After Jahn was unable to continue working and returned from Washington, his parents told the FBI that they believed Jahn was “allergic to plastic” and tried to avoid direct skin contact with plastic materials. The county in Washington State where he worked was one of the bases of the secret Manhattan Project to develop the atomic bomb. And they said they believed their son had been “exposed to radiation from nearby facilities and was suffering from radiation sickness” while in Washington.

Photos from the shooting scene show a car covered with a map depicting the US radioactive fallout.

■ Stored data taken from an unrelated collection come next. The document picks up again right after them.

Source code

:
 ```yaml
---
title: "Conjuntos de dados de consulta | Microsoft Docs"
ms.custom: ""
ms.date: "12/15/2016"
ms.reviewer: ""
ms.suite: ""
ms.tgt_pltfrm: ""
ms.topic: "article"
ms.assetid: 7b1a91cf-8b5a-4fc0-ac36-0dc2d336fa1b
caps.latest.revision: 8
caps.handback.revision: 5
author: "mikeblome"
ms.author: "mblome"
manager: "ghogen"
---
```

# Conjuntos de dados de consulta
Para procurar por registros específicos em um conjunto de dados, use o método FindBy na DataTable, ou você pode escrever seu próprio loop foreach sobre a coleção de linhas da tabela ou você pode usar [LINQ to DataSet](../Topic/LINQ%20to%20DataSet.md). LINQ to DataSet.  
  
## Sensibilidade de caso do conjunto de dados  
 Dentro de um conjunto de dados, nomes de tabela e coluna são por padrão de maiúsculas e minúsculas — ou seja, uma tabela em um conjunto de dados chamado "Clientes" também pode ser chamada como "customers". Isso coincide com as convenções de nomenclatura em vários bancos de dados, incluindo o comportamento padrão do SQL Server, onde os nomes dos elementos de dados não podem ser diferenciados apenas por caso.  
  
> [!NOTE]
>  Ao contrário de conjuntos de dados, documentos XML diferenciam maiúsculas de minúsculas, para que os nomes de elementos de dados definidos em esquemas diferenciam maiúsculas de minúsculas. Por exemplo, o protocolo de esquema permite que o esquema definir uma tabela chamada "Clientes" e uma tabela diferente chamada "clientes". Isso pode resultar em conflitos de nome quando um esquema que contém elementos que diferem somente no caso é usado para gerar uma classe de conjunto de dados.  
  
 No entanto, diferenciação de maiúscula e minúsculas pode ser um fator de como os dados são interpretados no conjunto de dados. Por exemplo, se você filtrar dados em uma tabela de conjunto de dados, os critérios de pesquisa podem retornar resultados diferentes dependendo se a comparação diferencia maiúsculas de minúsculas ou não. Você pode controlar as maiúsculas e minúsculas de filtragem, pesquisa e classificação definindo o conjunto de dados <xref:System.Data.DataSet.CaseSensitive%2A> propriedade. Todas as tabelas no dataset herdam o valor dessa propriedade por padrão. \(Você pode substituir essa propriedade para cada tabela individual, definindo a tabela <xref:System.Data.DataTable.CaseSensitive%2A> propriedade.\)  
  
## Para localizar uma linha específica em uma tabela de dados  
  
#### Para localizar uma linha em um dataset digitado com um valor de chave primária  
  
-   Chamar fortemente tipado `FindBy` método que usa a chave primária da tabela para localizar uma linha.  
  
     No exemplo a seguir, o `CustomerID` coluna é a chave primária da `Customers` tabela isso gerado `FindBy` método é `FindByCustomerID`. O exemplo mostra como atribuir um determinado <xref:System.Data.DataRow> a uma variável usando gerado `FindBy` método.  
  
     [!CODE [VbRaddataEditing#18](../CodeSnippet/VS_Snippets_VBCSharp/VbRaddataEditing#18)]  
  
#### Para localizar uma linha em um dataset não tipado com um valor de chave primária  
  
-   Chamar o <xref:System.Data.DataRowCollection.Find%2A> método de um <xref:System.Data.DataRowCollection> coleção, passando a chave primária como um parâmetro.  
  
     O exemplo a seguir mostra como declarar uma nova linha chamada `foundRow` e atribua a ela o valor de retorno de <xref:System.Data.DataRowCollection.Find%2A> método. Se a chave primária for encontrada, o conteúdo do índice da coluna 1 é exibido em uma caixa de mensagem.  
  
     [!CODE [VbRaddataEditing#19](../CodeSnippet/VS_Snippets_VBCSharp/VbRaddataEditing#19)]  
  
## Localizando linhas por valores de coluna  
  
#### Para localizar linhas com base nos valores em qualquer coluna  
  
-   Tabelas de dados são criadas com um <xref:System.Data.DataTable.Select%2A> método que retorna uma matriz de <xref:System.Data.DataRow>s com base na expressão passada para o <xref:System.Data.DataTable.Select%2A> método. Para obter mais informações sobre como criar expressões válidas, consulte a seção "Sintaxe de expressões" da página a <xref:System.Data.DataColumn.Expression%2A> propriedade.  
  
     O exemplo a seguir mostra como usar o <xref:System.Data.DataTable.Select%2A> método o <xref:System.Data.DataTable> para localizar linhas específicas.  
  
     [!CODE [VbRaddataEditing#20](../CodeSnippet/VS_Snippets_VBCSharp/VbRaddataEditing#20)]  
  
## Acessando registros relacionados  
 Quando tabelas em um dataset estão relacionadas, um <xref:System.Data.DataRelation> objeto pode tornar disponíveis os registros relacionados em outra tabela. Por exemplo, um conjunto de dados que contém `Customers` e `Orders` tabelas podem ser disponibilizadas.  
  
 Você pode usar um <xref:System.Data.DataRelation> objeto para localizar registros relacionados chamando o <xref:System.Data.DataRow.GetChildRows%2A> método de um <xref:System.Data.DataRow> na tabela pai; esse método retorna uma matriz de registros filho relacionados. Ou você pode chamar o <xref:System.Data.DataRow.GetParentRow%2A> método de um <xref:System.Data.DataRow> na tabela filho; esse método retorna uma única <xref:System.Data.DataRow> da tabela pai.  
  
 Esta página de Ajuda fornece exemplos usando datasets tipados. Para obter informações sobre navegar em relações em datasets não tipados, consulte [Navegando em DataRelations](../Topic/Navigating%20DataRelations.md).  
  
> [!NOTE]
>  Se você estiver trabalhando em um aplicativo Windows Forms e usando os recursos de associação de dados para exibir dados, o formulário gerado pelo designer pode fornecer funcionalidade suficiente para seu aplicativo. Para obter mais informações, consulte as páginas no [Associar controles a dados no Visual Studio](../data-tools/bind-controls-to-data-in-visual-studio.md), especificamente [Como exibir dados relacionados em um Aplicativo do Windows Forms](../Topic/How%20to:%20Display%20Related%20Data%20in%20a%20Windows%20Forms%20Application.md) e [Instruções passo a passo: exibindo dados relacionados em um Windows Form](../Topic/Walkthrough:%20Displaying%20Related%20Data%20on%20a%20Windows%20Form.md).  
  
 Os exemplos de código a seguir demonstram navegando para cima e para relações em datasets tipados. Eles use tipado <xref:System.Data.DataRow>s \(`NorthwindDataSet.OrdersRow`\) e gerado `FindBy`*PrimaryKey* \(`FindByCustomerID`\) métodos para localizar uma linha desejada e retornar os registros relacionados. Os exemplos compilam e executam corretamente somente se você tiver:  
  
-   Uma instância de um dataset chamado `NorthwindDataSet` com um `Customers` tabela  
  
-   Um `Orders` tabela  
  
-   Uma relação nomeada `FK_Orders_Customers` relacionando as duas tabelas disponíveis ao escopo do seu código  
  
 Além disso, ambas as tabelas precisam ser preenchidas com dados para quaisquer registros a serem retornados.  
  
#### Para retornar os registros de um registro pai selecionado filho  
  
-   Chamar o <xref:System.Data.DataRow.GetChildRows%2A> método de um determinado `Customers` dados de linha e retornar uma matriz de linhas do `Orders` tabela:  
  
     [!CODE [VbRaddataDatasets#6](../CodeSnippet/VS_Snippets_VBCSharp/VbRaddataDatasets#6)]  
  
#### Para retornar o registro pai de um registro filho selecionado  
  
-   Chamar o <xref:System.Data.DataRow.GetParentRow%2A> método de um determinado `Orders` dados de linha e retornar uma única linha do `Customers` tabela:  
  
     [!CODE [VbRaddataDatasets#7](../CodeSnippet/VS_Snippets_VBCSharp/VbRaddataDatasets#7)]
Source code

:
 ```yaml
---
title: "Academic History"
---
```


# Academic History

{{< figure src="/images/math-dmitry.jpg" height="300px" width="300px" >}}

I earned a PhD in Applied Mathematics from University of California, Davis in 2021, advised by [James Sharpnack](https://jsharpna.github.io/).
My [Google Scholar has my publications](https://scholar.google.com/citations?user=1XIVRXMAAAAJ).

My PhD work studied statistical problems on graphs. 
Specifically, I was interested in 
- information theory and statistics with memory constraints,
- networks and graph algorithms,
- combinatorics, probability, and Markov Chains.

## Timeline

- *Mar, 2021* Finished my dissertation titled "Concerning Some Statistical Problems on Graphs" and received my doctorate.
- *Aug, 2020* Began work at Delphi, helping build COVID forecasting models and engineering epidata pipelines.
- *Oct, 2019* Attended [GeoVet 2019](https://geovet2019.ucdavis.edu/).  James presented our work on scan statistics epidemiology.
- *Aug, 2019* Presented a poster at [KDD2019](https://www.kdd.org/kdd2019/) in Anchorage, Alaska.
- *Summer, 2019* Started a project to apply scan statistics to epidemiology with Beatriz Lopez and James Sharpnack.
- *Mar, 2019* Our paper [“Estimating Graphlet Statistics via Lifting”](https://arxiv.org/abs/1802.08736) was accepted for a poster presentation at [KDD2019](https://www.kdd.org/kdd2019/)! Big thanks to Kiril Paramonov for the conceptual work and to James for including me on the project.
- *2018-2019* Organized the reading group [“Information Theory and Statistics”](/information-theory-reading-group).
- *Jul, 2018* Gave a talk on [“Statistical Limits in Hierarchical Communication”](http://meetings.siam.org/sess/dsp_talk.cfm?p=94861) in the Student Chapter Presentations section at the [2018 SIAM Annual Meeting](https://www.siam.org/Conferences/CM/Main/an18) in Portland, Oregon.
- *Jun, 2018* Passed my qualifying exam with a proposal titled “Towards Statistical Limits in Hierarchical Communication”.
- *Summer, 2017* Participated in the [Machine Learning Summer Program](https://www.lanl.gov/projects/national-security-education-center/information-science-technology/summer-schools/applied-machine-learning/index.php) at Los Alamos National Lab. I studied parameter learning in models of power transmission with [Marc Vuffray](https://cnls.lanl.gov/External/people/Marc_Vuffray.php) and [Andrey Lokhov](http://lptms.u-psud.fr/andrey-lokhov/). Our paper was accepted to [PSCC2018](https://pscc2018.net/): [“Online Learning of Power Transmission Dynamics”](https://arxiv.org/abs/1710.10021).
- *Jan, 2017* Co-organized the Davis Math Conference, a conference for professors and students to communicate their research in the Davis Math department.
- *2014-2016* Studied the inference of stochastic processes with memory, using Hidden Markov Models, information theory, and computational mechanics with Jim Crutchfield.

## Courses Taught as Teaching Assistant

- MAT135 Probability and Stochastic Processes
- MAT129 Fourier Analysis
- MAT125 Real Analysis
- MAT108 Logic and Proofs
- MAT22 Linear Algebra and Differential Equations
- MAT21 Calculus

Records show that his home life was far from harmonious. According to police records, Jahn’s father pressured his brother to get a job or join the military after high school, and his mother called police in 2014 when his brother failed to show up to meet with an Army recruiter to sign his enlistment papers.

One morning, Jahn’s mother called the police to report her younger sister, who had been staying over instead of going to high school. As a teenager, he once left home for weeks on end and spray-painted expletives on his parents’ driveway.

But the Yarns supported their youngest son, Joshua, financially as he remained in the upstairs bedroom playing computer games.

Shooting practice in Oklahoma

About a month before Jahn attacked the ICE facility, he and his father went to practice shooting at a site where a new home was being built in Durant, Oklahoma. Jahn’s father owned several guns and was surprised to see his son pull out an “old rifle” from the car. Jahn told her father that she had “recently” purchased a gun online, according to police records.

The mother told the FBI she had “no idea” that her son owned a gun, records said.

The FBI previously announced that Jahn legally obtained the bolt-action rifle used in the shooting. However, police records do not indicate whether that was the gun Jahn used during the target shooting.

Analysts at the Institute for Strategic Dialogue, which works as part of a program hosted by the Center for Internet Security and focuses on hate and extremism, said they found that Mr. Jahn was playing the game online under the username “Frank Hoeniker.” The username appears to be a misspelling of the ruthless, calculating character in Kurt Vonnegut’s 1963 satirical novel about politics, religion, and nuclear proliferation, Cat’s Cradle.

According to game distribution platform Steam, Jahn has logged over 11,000 hours in first-person shooter and survival games.

___

Brooke is a corps member for the Associated Press/Report for America Statehouse News Initiative. Report for America is a nonprofit national service program that places journalists in local newsrooms to report on undercovered issues.